Les saints politiques

Les saints (saintes) sont des chrétiens proposés après leur mort comme modèles aux autres chrétiens.

Jusqu’au Xesiècle, il n’existe pas de procédure centralisée pour déclarer une personne sainte, c’est la vox populi, les saints sont désignés par acclamation et l’évêque du lieu confirme par une cérémonie solennelle. L’usage n’a plus cours même si des fidèles ont essayé de le réactiver lors des obsèques de Jean-Paul II, en criant « Santo subito ». -

A partir de l’époque carolingienne, le Saint-Siège juge nécessaire de lutter contre les proclamations populaires fantaisistes ou trop émotionnelles. La remise en ordre se termine au concile de Trente (1545-1563), le concile de la contre-réforme qui décide aussi du culte des saints.

La proclamation est faite par le pape à la suite d'un procès qui examine les vertus et les défauts du candidat.

Les papes canonisent toutes sortes de saints, des martyrs, des mystiques, des stigmatisés, des fondateurs d'ordres, des modèles de charité, des défenseurs de la foi chrétienne et de l’autorité pontificale, ce qui est notre propos.

Les papes sont les chefs d’une grande puissance sans armée, ils utilisent la canonisation comme une arme politique pour faire plier le pouvoir civil.

Parmi les saints canonisés pour motif politique, on trouve

Des papes 80 papes ont été canonisés (on n’est jamais mieux servi que par soi-même).

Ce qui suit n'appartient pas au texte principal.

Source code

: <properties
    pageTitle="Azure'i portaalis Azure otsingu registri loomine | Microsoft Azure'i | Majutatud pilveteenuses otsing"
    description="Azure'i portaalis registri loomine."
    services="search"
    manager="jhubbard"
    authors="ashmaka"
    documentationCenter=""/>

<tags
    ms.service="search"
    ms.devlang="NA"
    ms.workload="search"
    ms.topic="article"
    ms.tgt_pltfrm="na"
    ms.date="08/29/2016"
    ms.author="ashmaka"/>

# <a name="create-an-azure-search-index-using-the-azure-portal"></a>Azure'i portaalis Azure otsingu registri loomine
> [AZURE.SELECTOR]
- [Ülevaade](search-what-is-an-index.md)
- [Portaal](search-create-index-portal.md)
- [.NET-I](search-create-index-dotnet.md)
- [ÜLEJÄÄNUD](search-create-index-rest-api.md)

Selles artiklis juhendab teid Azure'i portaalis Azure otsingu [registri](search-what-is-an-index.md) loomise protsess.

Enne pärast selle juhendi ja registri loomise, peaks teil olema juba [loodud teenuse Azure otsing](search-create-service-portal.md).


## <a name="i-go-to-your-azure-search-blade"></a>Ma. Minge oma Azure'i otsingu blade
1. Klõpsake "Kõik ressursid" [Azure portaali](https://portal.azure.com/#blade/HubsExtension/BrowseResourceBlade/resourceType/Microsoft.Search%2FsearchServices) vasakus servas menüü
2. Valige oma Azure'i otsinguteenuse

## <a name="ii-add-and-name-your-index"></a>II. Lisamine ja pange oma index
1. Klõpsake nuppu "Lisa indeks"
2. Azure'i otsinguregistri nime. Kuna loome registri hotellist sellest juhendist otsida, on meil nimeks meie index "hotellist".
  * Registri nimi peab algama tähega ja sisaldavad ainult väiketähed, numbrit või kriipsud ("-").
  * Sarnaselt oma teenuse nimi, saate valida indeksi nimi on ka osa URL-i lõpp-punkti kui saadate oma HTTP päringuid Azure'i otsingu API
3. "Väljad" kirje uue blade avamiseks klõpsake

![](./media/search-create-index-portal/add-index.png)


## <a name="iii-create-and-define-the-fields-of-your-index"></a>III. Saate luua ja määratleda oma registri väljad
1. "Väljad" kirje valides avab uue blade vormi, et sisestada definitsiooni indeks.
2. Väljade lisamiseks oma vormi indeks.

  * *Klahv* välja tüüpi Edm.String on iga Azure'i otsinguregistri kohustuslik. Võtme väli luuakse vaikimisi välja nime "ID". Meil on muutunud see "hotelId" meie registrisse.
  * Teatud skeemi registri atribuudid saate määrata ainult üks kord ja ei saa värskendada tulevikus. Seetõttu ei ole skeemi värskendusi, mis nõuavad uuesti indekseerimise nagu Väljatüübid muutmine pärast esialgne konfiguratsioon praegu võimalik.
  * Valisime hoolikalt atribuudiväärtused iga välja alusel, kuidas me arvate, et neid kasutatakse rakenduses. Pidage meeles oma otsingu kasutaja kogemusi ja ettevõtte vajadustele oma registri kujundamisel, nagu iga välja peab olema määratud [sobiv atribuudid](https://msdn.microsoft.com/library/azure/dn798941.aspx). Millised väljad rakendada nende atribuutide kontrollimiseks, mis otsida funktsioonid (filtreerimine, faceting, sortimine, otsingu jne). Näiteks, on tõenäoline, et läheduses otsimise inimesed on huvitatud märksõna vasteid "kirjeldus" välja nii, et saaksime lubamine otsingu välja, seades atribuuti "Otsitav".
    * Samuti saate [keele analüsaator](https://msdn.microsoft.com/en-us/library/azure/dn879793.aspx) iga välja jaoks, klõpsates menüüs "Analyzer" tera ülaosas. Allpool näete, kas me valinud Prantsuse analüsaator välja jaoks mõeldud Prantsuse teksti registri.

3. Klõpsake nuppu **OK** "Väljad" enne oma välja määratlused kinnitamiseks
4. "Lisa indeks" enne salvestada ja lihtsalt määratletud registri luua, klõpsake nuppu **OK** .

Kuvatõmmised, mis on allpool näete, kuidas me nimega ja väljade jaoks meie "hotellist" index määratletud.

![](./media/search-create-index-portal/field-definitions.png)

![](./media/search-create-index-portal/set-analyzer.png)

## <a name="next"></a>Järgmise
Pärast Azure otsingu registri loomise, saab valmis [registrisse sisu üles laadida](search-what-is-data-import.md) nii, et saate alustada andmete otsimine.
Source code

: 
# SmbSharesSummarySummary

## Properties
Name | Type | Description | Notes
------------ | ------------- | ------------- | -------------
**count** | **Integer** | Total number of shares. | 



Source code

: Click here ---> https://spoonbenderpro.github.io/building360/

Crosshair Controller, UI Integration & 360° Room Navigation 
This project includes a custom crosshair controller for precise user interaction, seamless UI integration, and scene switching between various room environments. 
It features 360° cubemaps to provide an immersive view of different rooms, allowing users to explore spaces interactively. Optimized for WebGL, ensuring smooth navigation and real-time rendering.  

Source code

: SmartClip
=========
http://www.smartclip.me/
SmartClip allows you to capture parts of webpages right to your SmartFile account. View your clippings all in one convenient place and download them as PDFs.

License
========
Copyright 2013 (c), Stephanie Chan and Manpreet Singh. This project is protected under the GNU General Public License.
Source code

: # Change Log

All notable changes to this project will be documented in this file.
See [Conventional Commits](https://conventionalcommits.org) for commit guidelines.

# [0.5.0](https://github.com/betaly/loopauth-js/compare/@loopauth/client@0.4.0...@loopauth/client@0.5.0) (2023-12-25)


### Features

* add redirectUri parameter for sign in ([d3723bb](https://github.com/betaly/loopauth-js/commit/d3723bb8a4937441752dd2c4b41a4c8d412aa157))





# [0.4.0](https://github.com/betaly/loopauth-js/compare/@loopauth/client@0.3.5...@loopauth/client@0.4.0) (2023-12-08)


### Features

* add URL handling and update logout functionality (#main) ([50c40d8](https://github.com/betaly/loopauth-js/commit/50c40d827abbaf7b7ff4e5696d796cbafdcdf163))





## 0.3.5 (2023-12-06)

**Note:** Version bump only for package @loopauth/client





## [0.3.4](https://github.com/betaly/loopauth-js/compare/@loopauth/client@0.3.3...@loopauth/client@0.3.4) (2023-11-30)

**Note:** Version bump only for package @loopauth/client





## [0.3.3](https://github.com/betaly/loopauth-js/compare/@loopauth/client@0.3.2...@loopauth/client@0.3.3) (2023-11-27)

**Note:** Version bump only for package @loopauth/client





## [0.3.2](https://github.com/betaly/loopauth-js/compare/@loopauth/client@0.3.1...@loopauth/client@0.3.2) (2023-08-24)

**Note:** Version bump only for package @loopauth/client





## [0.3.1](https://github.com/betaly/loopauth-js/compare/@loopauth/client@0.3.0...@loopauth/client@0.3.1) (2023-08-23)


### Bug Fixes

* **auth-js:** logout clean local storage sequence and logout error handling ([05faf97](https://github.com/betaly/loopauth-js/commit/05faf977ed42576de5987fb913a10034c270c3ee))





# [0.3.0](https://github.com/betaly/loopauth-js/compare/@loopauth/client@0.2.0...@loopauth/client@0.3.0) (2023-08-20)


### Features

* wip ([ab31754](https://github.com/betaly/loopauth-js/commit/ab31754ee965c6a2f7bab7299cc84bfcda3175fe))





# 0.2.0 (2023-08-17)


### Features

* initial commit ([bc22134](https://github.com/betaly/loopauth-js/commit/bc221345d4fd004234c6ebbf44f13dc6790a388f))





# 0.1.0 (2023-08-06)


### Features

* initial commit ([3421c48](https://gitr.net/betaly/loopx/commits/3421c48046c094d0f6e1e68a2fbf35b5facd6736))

La canonisation de Jean-Paul II en est un exemple contemporain, la sainteté de ce pape tient d’abord à sa lutte contre le communisme.

Des rois –
Ils sont élevés au rang de saints pour célébrer leur action en faveur de la religion et, surtout, pour encourager leurs successeurs à les imiter.

Chez les traditionnalistes, il existe encore des groupes de pression qui veulent obtenir la canonisation du roi Bauduin de Belgique et même celle d’Isabelle la Catholique, reine de la reconquista et de l’inquisition espagnole.

Presque tous les royaumes d’Europe ont au moins un roi saint. Pas de jaloux

Canut, Roi du Danemark, Casimir, ancien moine de Cluny devenu roi de Pologne, Ferdinand, Roi de Castille et de Léon, Etienne, Roi de Hongrie, Henri, Empereur germanique
Édouard le confesseur, Roi d’Angleterre, Éric, Roi de Suède, Olaf, Roi de Norvège.

En France, le plus célèbre est Louis IX,plus connu sous le nom de Saint Louis (1214 -1270).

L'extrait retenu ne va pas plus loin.